The records below hold a stretch from the line with "Started (Patrick Eriksson).\\" through the line with "previous chapter, as"; return exactly those lines, ends included, and nothing more.

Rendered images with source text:
■ ■ ■ ■ ■ ■ ■
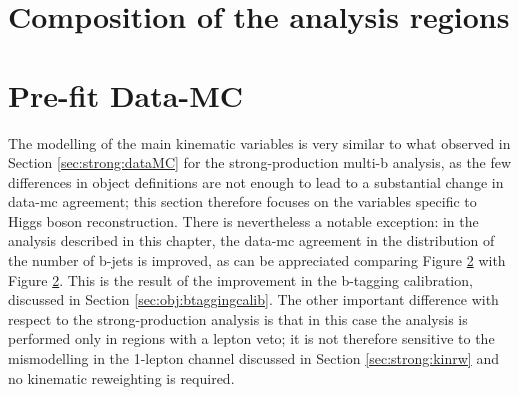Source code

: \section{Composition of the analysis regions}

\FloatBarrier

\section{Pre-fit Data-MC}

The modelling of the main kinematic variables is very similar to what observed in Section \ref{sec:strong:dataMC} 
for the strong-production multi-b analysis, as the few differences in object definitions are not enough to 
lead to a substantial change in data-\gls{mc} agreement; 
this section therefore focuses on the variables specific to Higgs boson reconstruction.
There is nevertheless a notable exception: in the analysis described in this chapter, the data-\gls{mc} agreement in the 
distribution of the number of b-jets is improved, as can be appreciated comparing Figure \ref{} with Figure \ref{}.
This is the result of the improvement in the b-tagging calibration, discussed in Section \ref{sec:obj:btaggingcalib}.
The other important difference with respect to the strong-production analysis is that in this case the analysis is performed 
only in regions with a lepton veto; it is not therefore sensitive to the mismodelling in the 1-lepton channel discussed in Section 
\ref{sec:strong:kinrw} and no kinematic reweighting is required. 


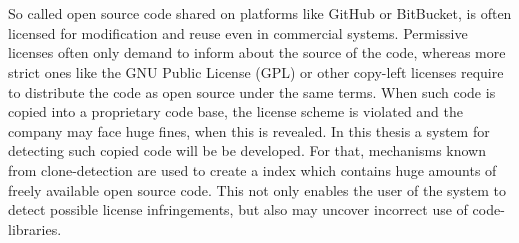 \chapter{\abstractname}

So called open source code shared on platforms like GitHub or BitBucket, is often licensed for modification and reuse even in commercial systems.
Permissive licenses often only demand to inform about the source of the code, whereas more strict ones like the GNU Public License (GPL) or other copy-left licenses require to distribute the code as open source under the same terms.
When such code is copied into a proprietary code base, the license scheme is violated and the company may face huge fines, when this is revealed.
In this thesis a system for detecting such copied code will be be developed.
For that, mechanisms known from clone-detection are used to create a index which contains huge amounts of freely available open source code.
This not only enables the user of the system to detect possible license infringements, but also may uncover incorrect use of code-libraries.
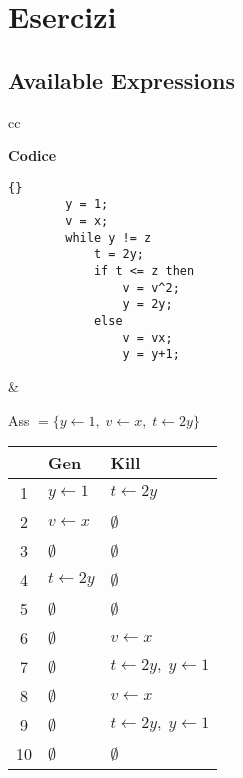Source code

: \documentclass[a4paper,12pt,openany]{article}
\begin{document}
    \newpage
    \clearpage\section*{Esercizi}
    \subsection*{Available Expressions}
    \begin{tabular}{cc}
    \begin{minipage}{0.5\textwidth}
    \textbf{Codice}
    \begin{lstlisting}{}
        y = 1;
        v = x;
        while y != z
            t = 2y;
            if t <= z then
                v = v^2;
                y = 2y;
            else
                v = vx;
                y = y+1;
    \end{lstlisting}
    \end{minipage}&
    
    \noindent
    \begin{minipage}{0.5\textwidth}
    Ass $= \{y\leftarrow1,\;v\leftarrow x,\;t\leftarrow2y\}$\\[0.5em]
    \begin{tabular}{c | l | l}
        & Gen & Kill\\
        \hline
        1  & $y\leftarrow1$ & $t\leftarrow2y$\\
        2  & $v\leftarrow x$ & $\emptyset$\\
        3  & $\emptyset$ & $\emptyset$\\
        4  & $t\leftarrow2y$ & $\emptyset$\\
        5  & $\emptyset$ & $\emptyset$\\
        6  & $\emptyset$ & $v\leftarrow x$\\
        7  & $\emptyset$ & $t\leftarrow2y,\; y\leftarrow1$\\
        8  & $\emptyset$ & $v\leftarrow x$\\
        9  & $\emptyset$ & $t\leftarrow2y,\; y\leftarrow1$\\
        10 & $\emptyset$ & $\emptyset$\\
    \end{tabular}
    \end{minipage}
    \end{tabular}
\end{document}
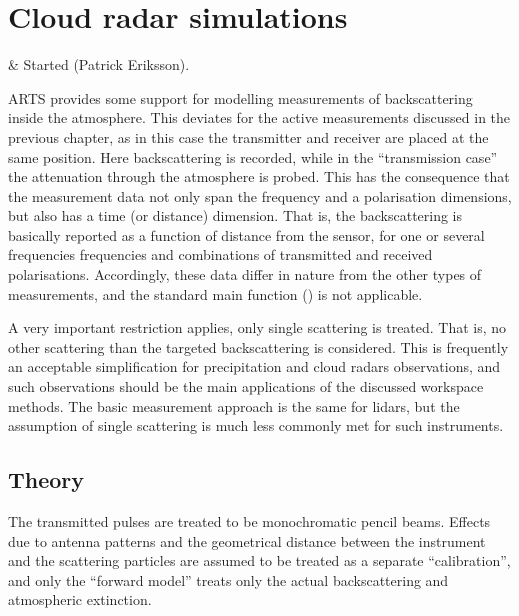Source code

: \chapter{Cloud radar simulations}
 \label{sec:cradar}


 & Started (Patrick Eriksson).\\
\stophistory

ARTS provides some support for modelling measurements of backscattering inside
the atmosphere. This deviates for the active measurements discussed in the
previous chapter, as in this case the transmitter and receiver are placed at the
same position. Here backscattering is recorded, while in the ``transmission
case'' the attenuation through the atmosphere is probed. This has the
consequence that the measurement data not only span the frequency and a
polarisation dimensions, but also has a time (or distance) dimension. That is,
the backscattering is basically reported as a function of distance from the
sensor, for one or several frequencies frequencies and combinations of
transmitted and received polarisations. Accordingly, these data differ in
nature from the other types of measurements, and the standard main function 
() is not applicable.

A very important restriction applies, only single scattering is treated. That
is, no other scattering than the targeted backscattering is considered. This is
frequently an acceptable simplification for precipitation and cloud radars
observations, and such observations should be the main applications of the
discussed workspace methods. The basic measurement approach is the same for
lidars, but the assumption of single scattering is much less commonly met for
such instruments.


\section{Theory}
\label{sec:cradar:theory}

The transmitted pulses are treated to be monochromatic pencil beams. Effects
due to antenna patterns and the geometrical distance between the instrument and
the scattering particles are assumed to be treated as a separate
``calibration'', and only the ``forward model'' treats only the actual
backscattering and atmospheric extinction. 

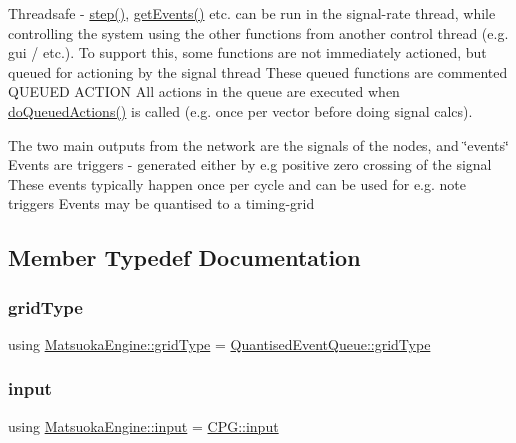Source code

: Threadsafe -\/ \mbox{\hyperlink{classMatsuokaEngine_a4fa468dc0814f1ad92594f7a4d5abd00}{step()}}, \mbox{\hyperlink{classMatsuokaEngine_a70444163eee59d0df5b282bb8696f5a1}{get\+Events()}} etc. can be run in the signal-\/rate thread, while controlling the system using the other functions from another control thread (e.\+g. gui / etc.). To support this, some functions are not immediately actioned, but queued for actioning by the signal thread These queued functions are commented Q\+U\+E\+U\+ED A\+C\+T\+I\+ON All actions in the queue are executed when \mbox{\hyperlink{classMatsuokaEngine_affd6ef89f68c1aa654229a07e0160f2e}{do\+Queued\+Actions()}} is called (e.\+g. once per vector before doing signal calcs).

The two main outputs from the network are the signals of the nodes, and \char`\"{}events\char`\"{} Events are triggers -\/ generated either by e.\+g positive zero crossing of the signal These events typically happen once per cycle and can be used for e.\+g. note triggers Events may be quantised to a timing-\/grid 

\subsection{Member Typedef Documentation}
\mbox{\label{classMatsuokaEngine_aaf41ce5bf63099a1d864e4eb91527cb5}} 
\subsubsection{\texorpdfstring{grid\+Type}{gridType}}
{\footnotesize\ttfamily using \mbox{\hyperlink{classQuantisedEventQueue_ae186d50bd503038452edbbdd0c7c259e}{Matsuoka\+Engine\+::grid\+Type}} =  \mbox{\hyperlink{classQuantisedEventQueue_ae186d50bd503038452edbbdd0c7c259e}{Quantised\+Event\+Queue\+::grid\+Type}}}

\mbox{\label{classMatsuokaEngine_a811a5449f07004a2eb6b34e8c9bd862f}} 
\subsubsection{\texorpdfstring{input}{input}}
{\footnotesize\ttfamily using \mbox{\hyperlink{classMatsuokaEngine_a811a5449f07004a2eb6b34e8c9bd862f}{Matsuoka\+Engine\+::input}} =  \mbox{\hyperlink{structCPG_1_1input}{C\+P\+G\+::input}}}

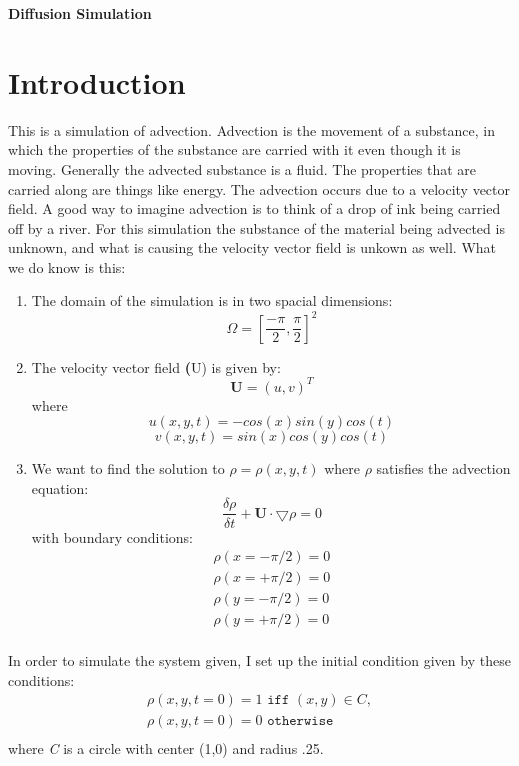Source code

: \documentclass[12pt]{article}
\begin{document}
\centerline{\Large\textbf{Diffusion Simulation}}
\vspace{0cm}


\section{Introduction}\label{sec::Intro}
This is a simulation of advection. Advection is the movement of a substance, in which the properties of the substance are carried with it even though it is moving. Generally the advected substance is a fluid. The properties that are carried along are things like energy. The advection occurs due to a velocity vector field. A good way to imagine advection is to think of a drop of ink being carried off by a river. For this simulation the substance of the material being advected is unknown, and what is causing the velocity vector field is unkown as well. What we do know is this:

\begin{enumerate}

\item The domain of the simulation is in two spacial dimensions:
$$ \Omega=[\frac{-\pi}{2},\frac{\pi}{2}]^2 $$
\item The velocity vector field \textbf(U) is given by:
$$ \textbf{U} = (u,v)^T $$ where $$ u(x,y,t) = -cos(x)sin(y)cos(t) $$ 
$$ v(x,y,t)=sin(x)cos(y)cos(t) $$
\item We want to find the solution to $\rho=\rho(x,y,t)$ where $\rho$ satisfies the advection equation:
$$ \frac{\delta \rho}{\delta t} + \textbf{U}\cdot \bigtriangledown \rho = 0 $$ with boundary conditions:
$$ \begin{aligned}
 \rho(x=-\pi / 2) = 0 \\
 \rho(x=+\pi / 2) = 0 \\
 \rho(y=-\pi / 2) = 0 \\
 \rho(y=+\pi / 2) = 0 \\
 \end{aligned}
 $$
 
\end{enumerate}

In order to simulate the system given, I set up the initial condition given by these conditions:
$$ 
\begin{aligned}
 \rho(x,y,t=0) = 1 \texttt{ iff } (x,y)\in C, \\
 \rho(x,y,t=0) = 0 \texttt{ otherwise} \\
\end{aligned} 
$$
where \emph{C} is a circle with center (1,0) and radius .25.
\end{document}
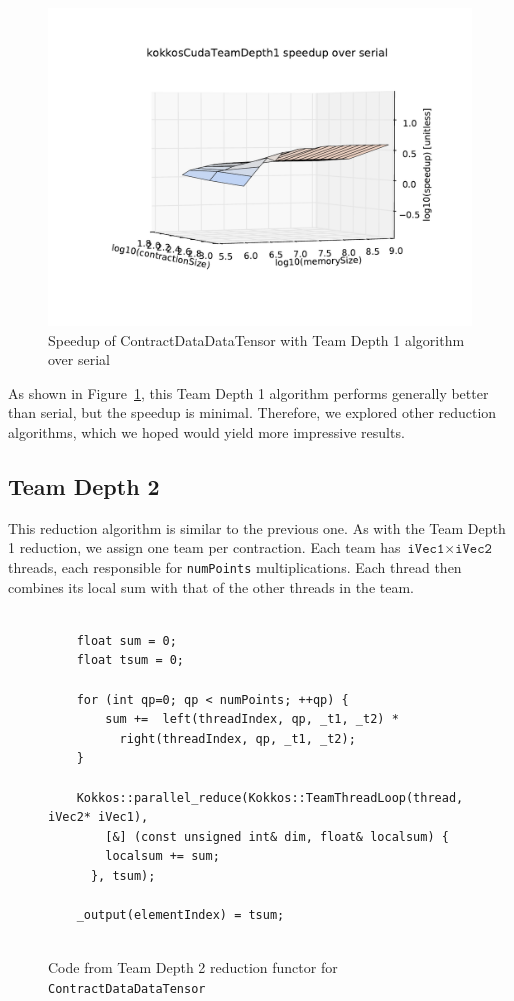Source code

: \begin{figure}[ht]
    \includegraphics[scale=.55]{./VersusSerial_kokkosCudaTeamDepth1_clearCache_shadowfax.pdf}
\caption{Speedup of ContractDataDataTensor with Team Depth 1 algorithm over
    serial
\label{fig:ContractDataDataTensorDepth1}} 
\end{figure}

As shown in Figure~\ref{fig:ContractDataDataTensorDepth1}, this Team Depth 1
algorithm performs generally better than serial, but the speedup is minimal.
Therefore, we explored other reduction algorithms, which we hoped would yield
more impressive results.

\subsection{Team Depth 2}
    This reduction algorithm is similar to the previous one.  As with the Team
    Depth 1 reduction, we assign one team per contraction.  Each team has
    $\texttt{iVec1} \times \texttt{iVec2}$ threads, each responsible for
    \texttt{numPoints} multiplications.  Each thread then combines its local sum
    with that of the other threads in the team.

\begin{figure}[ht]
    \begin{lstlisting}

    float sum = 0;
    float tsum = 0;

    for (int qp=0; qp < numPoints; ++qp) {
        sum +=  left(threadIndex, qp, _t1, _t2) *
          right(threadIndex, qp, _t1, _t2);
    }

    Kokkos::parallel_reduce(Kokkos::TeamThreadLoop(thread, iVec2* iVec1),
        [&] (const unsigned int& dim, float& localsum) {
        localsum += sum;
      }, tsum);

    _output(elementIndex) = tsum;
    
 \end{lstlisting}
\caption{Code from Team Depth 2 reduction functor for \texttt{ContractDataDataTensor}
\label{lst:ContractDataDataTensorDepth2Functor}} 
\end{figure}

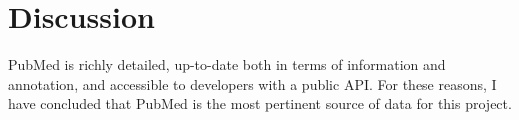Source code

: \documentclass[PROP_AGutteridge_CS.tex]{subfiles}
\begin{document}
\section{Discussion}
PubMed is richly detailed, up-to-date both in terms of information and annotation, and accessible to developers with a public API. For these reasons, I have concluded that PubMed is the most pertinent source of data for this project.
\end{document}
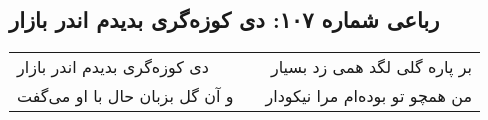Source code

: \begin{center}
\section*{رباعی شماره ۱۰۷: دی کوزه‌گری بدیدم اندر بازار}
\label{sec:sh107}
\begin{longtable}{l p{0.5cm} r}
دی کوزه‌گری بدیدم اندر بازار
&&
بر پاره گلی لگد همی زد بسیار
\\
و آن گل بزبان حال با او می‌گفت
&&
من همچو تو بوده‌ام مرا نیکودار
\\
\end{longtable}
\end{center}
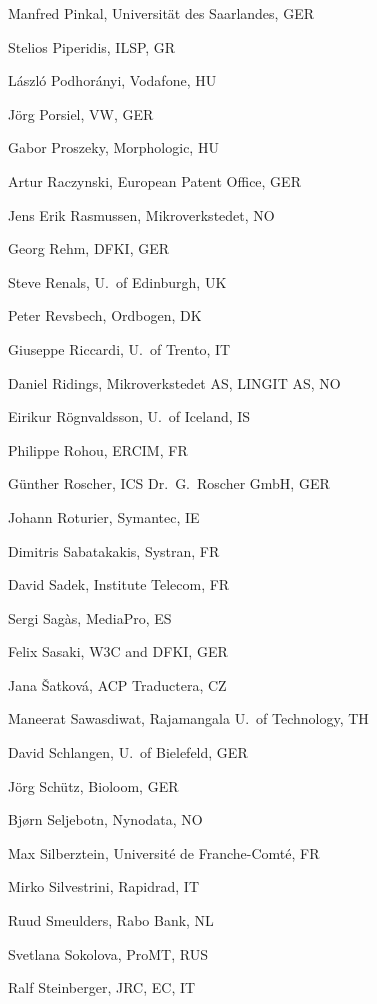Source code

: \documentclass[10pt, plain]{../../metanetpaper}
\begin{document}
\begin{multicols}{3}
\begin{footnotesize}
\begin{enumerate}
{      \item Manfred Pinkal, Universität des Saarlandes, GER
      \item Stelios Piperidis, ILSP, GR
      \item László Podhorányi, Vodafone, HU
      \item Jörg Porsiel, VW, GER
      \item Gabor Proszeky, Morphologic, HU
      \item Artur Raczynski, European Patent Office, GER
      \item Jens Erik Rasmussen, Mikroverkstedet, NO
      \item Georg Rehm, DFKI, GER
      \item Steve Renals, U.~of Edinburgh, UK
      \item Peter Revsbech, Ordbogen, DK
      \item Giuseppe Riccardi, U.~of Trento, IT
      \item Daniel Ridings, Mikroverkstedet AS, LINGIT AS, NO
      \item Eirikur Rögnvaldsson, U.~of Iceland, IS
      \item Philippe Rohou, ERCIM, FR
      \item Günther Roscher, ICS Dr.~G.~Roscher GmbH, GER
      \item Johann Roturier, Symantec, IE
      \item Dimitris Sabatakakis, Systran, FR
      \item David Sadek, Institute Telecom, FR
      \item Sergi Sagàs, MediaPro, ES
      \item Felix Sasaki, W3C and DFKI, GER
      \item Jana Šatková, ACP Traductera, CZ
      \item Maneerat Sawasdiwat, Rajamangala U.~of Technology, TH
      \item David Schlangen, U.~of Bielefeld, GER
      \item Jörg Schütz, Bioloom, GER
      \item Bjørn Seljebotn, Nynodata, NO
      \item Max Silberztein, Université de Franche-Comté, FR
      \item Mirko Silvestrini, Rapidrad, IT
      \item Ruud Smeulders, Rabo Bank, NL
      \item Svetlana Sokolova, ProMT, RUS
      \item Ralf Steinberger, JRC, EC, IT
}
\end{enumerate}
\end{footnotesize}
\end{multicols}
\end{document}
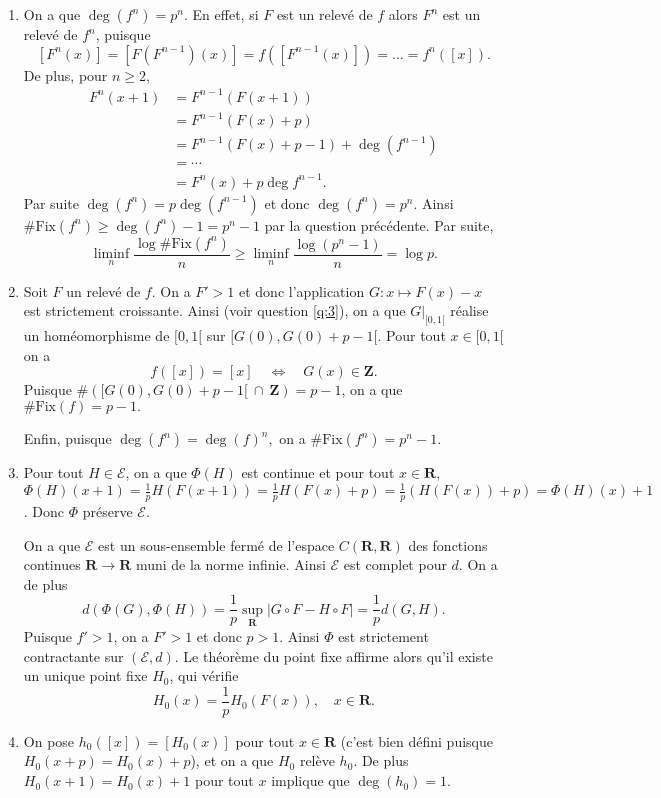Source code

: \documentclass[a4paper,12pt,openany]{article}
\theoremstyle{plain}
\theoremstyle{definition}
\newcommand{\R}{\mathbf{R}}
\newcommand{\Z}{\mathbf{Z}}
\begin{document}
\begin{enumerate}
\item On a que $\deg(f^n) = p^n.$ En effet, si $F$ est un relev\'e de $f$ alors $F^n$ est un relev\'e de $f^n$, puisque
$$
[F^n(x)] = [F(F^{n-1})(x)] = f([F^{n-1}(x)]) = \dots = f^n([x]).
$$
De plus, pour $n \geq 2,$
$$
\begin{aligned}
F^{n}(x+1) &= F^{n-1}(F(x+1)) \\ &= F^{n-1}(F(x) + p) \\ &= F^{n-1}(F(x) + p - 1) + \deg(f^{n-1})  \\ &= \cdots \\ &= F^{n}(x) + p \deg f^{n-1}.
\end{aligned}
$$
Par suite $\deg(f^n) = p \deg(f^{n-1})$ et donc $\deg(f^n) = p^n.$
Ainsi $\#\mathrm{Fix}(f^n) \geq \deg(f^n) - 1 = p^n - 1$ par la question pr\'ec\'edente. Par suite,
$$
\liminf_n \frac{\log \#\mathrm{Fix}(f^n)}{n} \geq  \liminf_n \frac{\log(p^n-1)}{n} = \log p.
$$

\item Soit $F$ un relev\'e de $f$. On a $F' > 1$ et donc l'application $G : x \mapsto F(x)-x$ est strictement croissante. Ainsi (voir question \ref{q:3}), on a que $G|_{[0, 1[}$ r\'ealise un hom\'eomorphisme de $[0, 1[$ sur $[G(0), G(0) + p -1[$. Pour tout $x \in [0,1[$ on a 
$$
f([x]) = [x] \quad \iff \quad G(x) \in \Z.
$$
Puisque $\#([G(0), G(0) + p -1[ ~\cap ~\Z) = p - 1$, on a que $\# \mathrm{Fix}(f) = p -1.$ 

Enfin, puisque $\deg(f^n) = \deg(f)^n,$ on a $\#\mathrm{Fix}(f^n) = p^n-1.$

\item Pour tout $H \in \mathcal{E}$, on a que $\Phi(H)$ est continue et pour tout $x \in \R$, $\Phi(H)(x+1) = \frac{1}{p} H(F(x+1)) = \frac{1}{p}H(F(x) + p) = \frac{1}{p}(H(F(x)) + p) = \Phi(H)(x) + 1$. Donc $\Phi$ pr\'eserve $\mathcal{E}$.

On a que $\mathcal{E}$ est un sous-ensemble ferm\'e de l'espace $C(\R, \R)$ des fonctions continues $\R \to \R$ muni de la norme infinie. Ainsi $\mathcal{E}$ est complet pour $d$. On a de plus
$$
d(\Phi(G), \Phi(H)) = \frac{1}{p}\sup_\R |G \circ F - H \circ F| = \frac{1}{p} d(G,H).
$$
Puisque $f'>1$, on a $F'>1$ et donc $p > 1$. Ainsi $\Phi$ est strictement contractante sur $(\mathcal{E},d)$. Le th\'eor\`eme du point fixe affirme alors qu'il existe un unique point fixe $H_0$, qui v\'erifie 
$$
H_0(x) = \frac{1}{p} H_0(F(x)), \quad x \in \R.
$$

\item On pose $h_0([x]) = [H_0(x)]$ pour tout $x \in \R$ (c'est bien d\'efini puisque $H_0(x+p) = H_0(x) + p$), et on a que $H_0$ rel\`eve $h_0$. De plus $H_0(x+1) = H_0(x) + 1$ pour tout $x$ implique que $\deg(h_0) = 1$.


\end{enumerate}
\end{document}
■ ■ ■ ■ ■ ■ ■
Answer box ▸
 & Started (Patrick Eriksson).\\
\stophistory

ARTS provides some support for modelling measurements of backscattering inside
the atmosphere. This deviates for the active measurements discussed in the
previous chapter, as in this case the transmitter and receiver are placed at the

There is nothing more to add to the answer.